The projects were rolled out by former chief minister Shehbaz Sharif’s administration and executed by its Strategic Reform Unit (SRU). The specialised unit, set up in 2014, was tasked to draft 14 bills to table in the provincial assembly on a slew of subjects including police reforms and taxation. Apart from legislation, the Unit initiated 30 awe-inspiring advances related to women, over four years. Its most talked about initiatives were the Women on Wheels (WoW) and the first-of-its-kind Violence Against Women Center in Multan.
A large chunk of these programs were in the process of expansion or barreling towards completion before they came to a screeching halt as the government changed hands on July 25. The Pakistan Muslim League-N, which had been ruling Punjab for the last ten years, was voted out and in came Imran Khan’s Pakistan Tehreek-e-Insaaf.
Thereon “the programs are in a limbo,” says Salman Sufi, the former head of the SRU, “as yet they have not received any support from the incoming provincial government”.
A photo of the Strategic Reforms Unit’s Violence Against Women Center.
Sufi himself was denotified by the caretaker government, which took charge in May.
“We were in the process of extending all flagship projects to other cities of the province, but the interim government blocked new hiring.”

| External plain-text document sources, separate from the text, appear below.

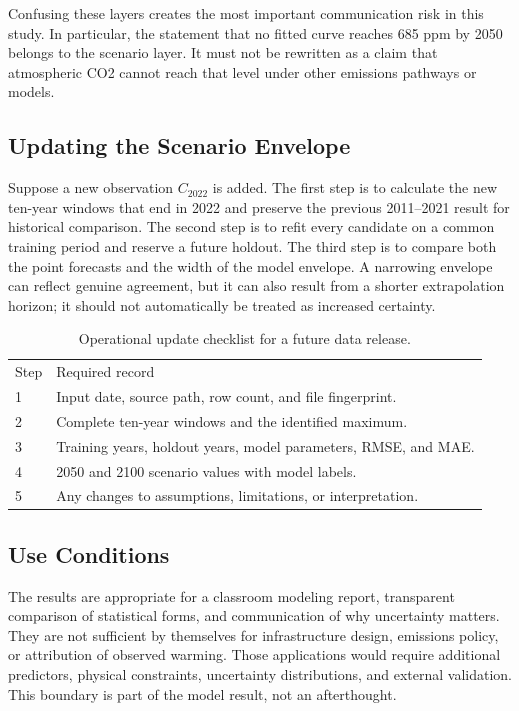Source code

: \documentclass{mcmthesis}
\begin{document}
\begin{appendices}
Confusing these layers creates the most important communication risk in this study. In particular, the statement that no fitted curve reaches 685 ppm by 2050 belongs to the scenario layer. It must not be rewritten as a claim that atmospheric CO2 cannot reach that level under other emissions pathways or models.

\subsection{Updating the Scenario Envelope}
Suppose a new observation $C_{2022}$ is added. The first step is to calculate the new ten-year windows that end in 2022 and preserve the previous 2011--2021 result for historical comparison. The second step is to refit every candidate on a common training period and reserve a future holdout. The third step is to compare both the point forecasts and the width of the model envelope. A narrowing envelope can reflect genuine agreement, but it can also result from a shorter extrapolation horizon; it should not automatically be treated as increased certainty.

\begin{table}[H]
\centering
\small
\caption{Operational update checklist for a future data release.}
\begin{tabularx}{\textwidth}{lX}
\toprule
Step & Required record \\
1 & Input date, source path, row count, and file fingerprint. \\
2 & Complete ten-year windows and the identified maximum. \\
3 & Training years, holdout years, model parameters, RMSE, and MAE. \\
4 & 2050 and 2100 scenario values with model labels. \\
5 & Any changes to assumptions, limitations, or interpretation. \\
\bottomrule
\end{tabularx}
\end{table}

\subsection{Use Conditions}
The results are appropriate for a classroom modeling report, transparent comparison of statistical forms, and communication of why uncertainty matters. They are not sufficient by themselves for infrastructure design, emissions policy, or attribution of observed warming. Those applications would require additional predictors, physical constraints, uncertainty distributions, and external validation. This boundary is part of the model result, not an afterthought.


\end{appendices}
\end{document}
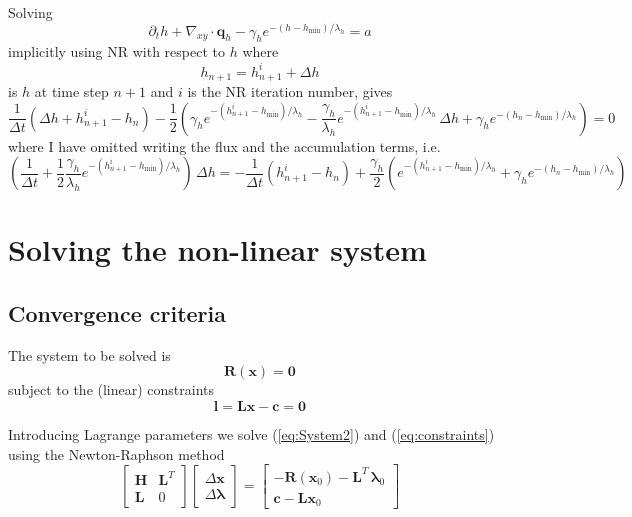 \documentclass[10pt,a4paper]{book}
\newcommand{\p}{\partial}
\begin{document}
Solving
\[
\p_t h + \nabla_{xy} \cdot \bm{q}_h  -\gamma_h e^{-(h-h_{\mathrm{min}})/\lambda_h} = a
\]
implicitly using NR with respect to $h$ where
\[
h_{n+1}=h_{n+1}^i+\Delta h
\]
is $h$ at time step $n+1$ and $i$ is the NR iteration number, gives
\[ 
\frac{1}{\Delta t} ( \Delta h + h^i_{n+1} - h_n)
-\frac{1}{2} \left (\gamma_h e^{-(h_{n+1}^i -h_{\mathrm{min}})/\lambda_h} 
-\frac{\gamma_h}{\lambda_h} e^{-(h_{n+1}^i -h_{\mathrm{min}})/\lambda_h}\,\Delta h 
+  \gamma_h e^{-(h_n-h_{\mathrm{min}})/\lambda_h} \right )=0
\]
where I have omitted writing the flux and the accumulation terms, i.e.\
\[
\left ( \frac{1}{\Delta t} + \frac{1}{2} \frac{\gamma_h}{\lambda_h} e^{-(h_{n+1}^i -h_{\mathrm{min}})/\lambda_h} \right ) \,\Delta h 
=-\frac{1}{\Delta t} (h^i_{n+1} - h_n)
+\frac{\gamma_h}{2} \left ( e^{-(h_{n+1}^i -h_{\mathrm{min}})/\lambda_h} 
+  \gamma_h e^{-(h_n-h_{\mathrm{min}})/\lambda_h} \right )
\]



\chapter{Solving the non-linear system}

\section{Convergence criteria}
The system to be solved is
\begin{equation}
 \bm{R}(\bm{x})= \bm{0}
\label{eq:System2}
\end{equation}
subject to the (linear) constraints
\begin{equation}
\bm{l}=\bm{L} \bm{x} -\bm{c} = \bm{0}
\label{eq:constraints}
\end{equation}

Introducing Lagrange parameters we solve (\ref{eq:System2}) and
(\ref{eq:constraints}) using the Newton-Raphson method
\begin{equation}
\left [ \begin{array}{cc}
\bm{H}    & \bm{L}^T  \\
 \bm{L} & 0 
\end{array} \right ]
\left [ \begin{array}{c}
\Delta \bm{x} \\
\Delta \bm{\lambda}
\end{array} \right ]
=\left [ \begin{array}{c}
-\bm{R}(\bm{x}_0) -  \bm{L}^T \, \bm{\lambda}_0 \\
\bm{c} -\bm{L} \bm{x}_0
\end{array} \right ]
\label{eq:KLL}
\end{equation}
\end{document}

Some of these programs, such as the Violence Against Women Center are mandated under the law to be expanded to other areas of Punjab. The state-run center aims to provide speedy justice to women, by assisting them in registering first information reports, getting forensic tests and offering rehabilitation and counseling. Since its inauguration, it has handled thousands of cases of violence against women such as domestic abuse, harassment and sexual abuse.
“Its post-trauma rehabilitation wings are incredibly important. Last year, we assisted 1,400 cases at a single center,” Sufi told Geo.tv.
In the last two months, the center’s staff has not been paid. Funds for the expansion have also been blocked off. Yet, despite being hard pressed, the center continues to help approximately 20 women per day.Separately, the fate of Women on Wheels (WoW) campaign, which helps train and encourage women to take to the streets on motorcycles, also hangs in the balance.
“I have wanted to drive a motorcycle since I was a child,” explains Qudsiya Abbas, 22.
“If it wasn’t for the Wheels’ initiative my dream would have never come true.”
Abbas worries that other girls would not be provided the same opportunity that she was if the taboo-breaking venture is shut down by the incumbent government.
Under WoW, over 700 scooters, at subsidized rates, were distributed amongst women in Lahore.
“I don’t have a brother, so my father had to pick up my sisters from school. That meant lesser working hours for him,” Abbas says.
“Now that I have a scooter, I help my family out.”
The next phase of WoW included distributing another 10,000 motorcycles to women in cities outside of Lahore.
Over four years, the SRU was allocated a budget of Rs. 40 million. Today, with unpaid staff and pending funds, the future of its ventures is shrouded in haze.
“If they (the PTI) do not continue the projects, then I will fight till the very end to keep these projects alive,” adds Sufi.
Would the PTI government scrap these projects or continue a legacy set by its rival political party?